School officials say they are still optimistic about raising enough money for a proposed $500,000 expansion of their sixth-grade camp in the mountains, despite a disappointing response to their plea for contributions of personal income tax rebates.
As of Monday, they said, the plea had netted only about $20,500. “That’s minuscule in terms of $500,000,” said Jack DuBois, associate director of educational partnerships for the Long Beach Unified School District, who is overseeing the drive.
For 39 years, Camp Hi-Hill Outdoor School near Mt. Wilson in the San Gabriel Mountains has provided weeklong outdoor educational experiences for thousands of sixth-grade pupils and their teachers. Recent increases in school enrollment, however, have made it difficult to accommodate all of the would-be campers, prompting district officials to warn that next year for the first time Hi-Hill may have to turn away some youngsters.
The proposed expansion would add two children’s cabins and one adult cabin, bringing total capacity to about 5,800 students a year.

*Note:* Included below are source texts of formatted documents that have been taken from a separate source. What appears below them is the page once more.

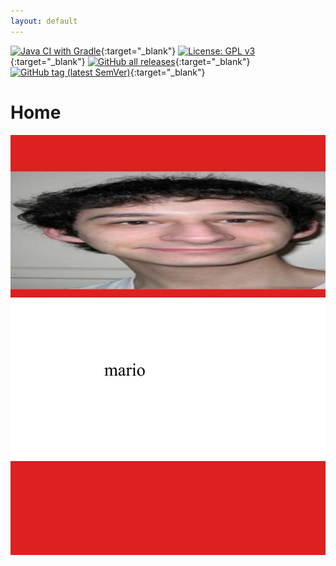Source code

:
 ```yaml
---
layout: default
---
```


[![Java CI with Gradle](https://github.com/ENG1-Team-29/Assessment-2/actions/workflows/gradle.yml/badge.svg?branch=master)](https://github.com/ENG1-Team-29/Assessment-2/actions/workflows/gradle.yml){:target="_blank"}
[![License: GPL v3](https://img.shields.io/badge/License-GPLv3-blue.svg)](https://www.gnu.org/licenses/gpl-3.0){:target="_blank"}
[![GitHub all releases](https://img.shields.io/github/downloads/ENG1-Team-29/Assessment-2/total)](https://github.com/ENG1-Team-29/Assessment-2/releases){:target="_blank"}
[![GitHub tag (latest SemVer)](https://img.shields.io/github/v/tag/ENG1-Team-29/Assessment-2?sort=semver&label=version)](https://github.com/ENG1-Team-29/Assessment-2/releases/latest){:target="_blank"}

# Home

![mario](/img/mario.jpg)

Fred Partridge, Hi-Hill’s resident principal for the past 22 years, said the project would provide adequate space for about five years, after which the camp could probably begin operating year-round.
No Extra Funds in Budget
Because construction money in the district’s budget is already committed to projects augmenting regular classroom space, school officials about two months ago asked parents to contribute all or part of their 1986 state tax rebates to the Hi-Hill cause. Most of those rebate checks--which resulted from the Gann spending initiative and ranged from $80 to $200 per family--were sent out in November and December.
“The problem is . . . getting the message out,” Partridge said. “If somehow the word could get out for everyone (who has ever been touched by Hi-Hill) to make a small donation, it would amount to a large sum of money.”

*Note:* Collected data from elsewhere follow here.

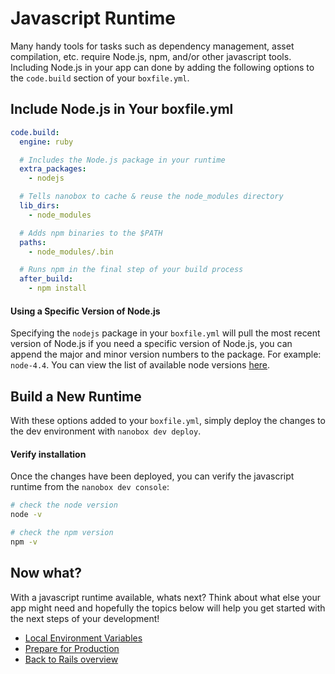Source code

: # Javascript Runtime
Many handy tools for tasks such as dependency management, asset compilation, etc. require Node.js, npm, and/or other javascript tools. Including Node.js in your app can done by adding the following options to the `code.build` section of your `boxfile.yml`.

## Include Node.js in Your boxfile.yml

```yaml
code.build:
  engine: ruby

  # Includes the Node.js package in your runtime
  extra_packages:
    - nodejs

  # Tells nanobox to cache & reuse the node_modules directory
  lib_dirs:
    - node_modules

  # Adds npm binaries to the $PATH
  paths:
    - node_modules/.bin

  # Runs npm in the final step of your build process
  after_build:
    - npm install
```

#### Using a Specific Version of Node.js
Specifying the `nodejs` package in your `boxfile.yml` will pull the most recent version of Node.js if you need a specific version of Node.js, you can append the major and minor version numbers to the package. For example: `node-4.4`. You can view the list of available node versions [here](/nodejs/getting-started/config.html#runtime).

## Build a New Runtime
With these options added to your `boxfile.yml`, simply deploy the changes to the dev environment with `nanobox dev deploy`.

#### Verify installation
Once the changes have been deployed, you can verify the javascript runtime from the `nanobox dev console`:

```bash
# check the node version
node -v

# check the npm version
npm -v
```

## Now what?
With a javascript runtime available, whats next? Think about what else your app might need and hopefully the topics below will help you get started with the next steps of your development!

* [Local Environment Variables](/ruby/rails/next-steps/local-evars)
* [Prepare for Production](/ruby/rails/production/configure-rails)
* [Back to Rails overview](/ruby/rails)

Plans for augmenting the disappointing response include several grant applications to corporations, as well as a walk-a-thon scheduled for sometime in the spring. Anticipating the possibility that the final goal will not be met, school officials already are discussing the possibility of scaling down the expansion and/or initiating some summer operation before the beginning of the next school year.
“I’ve never cried wolf to the district or the people,” Partridge said. “It’s just going to get more and more difficult to continue operating the way we have.”